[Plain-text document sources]
+---+

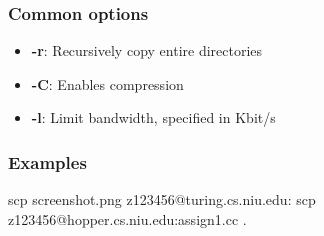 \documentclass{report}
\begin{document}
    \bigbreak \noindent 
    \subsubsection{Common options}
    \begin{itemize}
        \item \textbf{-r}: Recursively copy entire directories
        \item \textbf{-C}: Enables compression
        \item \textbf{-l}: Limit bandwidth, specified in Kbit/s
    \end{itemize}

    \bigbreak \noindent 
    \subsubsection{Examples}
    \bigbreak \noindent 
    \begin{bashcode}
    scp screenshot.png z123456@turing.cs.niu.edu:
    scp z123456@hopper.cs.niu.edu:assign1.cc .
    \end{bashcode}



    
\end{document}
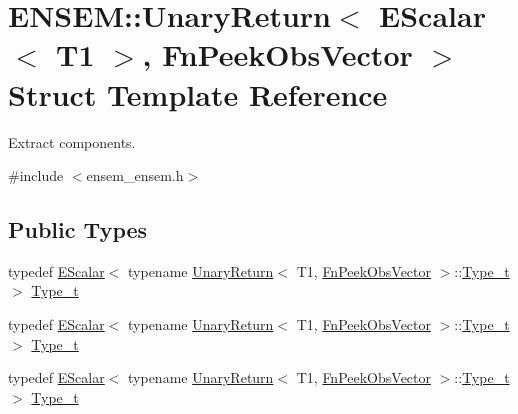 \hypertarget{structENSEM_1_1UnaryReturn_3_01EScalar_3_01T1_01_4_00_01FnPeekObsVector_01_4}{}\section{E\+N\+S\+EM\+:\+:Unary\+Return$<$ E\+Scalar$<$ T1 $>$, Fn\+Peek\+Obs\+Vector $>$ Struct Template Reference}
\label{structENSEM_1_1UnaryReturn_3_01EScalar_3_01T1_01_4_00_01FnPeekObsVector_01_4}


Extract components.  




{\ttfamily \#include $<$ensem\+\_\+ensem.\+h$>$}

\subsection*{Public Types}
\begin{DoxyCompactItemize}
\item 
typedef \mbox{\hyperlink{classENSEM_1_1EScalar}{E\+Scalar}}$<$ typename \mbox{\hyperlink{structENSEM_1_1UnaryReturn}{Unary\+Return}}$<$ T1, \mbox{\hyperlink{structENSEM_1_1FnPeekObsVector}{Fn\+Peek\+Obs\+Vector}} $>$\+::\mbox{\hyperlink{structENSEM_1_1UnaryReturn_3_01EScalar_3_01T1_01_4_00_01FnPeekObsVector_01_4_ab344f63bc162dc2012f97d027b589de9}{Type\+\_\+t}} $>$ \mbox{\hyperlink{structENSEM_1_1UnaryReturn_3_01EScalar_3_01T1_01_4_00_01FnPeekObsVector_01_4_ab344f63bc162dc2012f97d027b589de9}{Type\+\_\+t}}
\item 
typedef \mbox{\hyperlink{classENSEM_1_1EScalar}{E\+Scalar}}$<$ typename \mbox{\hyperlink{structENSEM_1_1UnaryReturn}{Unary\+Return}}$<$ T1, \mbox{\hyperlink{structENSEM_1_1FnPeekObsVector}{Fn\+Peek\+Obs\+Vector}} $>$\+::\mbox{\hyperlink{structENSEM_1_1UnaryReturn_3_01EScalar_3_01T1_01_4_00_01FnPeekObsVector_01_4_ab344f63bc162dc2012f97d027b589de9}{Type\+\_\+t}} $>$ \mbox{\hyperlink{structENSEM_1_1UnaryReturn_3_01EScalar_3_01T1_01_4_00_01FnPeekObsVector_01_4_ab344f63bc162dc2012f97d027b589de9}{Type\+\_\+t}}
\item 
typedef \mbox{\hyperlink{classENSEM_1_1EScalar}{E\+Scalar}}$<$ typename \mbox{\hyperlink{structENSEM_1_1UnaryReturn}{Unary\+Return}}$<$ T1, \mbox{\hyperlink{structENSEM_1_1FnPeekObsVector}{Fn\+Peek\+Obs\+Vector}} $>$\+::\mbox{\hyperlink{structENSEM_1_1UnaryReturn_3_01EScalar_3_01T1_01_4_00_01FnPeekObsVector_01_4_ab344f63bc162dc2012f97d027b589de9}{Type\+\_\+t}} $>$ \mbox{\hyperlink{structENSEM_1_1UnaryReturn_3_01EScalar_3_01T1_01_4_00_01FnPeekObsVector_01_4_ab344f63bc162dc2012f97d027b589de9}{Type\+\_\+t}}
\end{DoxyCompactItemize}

+---+

[GOAL OF THE EXERCISE]
Apart from the images, every line above is to be given again exactly.

[SOLUTION BELOW]
 \documentclass{report}
\begin{document}
    \bigbreak \noindent 
    \subsubsection{Common options}
    \begin{itemize}
        \item \textbf{-r}: Recursively copy entire directories
        \item \textbf{-C}: Enables compression
        \item \textbf{-l}: Limit bandwidth, specified in Kbit/s
    \end{itemize}

    \bigbreak \noindent 
    \subsubsection{Examples}
    \bigbreak \noindent 
    \begin{bashcode}
    scp screenshot.png z123456@turing.cs.niu.edu:
    scp z123456@hopper.cs.niu.edu:assign1.cc .
    \end{bashcode}



    
\end{document}
 \hypertarget{structENSEM_1_1UnaryReturn_3_01EScalar_3_01T1_01_4_00_01FnPeekObsVector_01_4}{}\section{E\+N\+S\+EM\+:\+:Unary\+Return$<$ E\+Scalar$<$ T1 $>$, Fn\+Peek\+Obs\+Vector $>$ Struct Template Reference}
\label{structENSEM_1_1UnaryReturn_3_01EScalar_3_01T1_01_4_00_01FnPeekObsVector_01_4}


Extract components.  




{\ttfamily \#include $<$ensem\+\_\+ensem.\+h$>$}

\subsection*{Public Types}
\begin{DoxyCompactItemize}
\item 
typedef \mbox{\hyperlink{classENSEM_1_1EScalar}{E\+Scalar}}$<$ typename \mbox{\hyperlink{structENSEM_1_1UnaryReturn}{Unary\+Return}}$<$ T1, \mbox{\hyperlink{structENSEM_1_1FnPeekObsVector}{Fn\+Peek\+Obs\+Vector}} $>$\+::\mbox{\hyperlink{structENSEM_1_1UnaryReturn_3_01EScalar_3_01T1_01_4_00_01FnPeekObsVector_01_4_ab344f63bc162dc2012f97d027b589de9}{Type\+\_\+t}} $>$ \mbox{\hyperlink{structENSEM_1_1UnaryReturn_3_01EScalar_3_01T1_01_4_00_01FnPeekObsVector_01_4_ab344f63bc162dc2012f97d027b589de9}{Type\+\_\+t}}
\item 
typedef \mbox{\hyperlink{classENSEM_1_1EScalar}{E\+Scalar}}$<$ typename \mbox{\hyperlink{structENSEM_1_1UnaryReturn}{Unary\+Return}}$<$ T1, \mbox{\hyperlink{structENSEM_1_1FnPeekObsVector}{Fn\+Peek\+Obs\+Vector}} $>$\+::\mbox{\hyperlink{structENSEM_1_1UnaryReturn_3_01EScalar_3_01T1_01_4_00_01FnPeekObsVector_01_4_ab344f63bc162dc2012f97d027b589de9}{Type\+\_\+t}} $>$ \mbox{\hyperlink{structENSEM_1_1UnaryReturn_3_01EScalar_3_01T1_01_4_00_01FnPeekObsVector_01_4_ab344f63bc162dc2012f97d027b589de9}{Type\+\_\+t}}
\item 
typedef \mbox{\hyperlink{classENSEM_1_1EScalar}{E\+Scalar}}$<$ typename \mbox{\hyperlink{structENSEM_1_1UnaryReturn}{Unary\+Return}}$<$ T1, \mbox{\hyperlink{structENSEM_1_1FnPeekObsVector}{Fn\+Peek\+Obs\+Vector}} $>$\+::\mbox{\hyperlink{structENSEM_1_1UnaryReturn_3_01EScalar_3_01T1_01_4_00_01FnPeekObsVector_01_4_ab344f63bc162dc2012f97d027b589de9}{Type\+\_\+t}} $>$ \mbox{\hyperlink{structENSEM_1_1UnaryReturn_3_01EScalar_3_01T1_01_4_00_01FnPeekObsVector_01_4_ab344f63bc162dc2012f97d027b589de9}{Type\+\_\+t}}
\end{DoxyCompactItemize}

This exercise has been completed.